- The task: Give every line from the entries that contains "open".

The data Start Marker

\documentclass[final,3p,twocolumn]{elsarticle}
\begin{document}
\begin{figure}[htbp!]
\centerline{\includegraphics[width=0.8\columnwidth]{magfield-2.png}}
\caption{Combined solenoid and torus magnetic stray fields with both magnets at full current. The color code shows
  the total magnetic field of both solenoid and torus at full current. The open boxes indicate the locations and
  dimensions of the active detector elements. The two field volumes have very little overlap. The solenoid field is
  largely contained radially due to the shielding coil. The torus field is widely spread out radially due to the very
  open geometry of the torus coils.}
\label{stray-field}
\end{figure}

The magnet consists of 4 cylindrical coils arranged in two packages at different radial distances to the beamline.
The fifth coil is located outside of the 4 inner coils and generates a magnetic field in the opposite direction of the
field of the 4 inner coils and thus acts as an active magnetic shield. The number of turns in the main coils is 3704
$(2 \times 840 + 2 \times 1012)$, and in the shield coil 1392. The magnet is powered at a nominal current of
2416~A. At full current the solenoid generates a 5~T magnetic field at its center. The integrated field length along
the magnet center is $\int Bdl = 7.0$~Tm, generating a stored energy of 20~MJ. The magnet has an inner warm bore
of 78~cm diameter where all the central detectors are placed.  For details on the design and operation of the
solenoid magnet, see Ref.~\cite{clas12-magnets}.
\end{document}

The data End Marker

- Answer to this exercise:
  the total magnetic field of both solenoid and torus at full current. The open boxes indicate the locations and
  open geometry of the torus coils.}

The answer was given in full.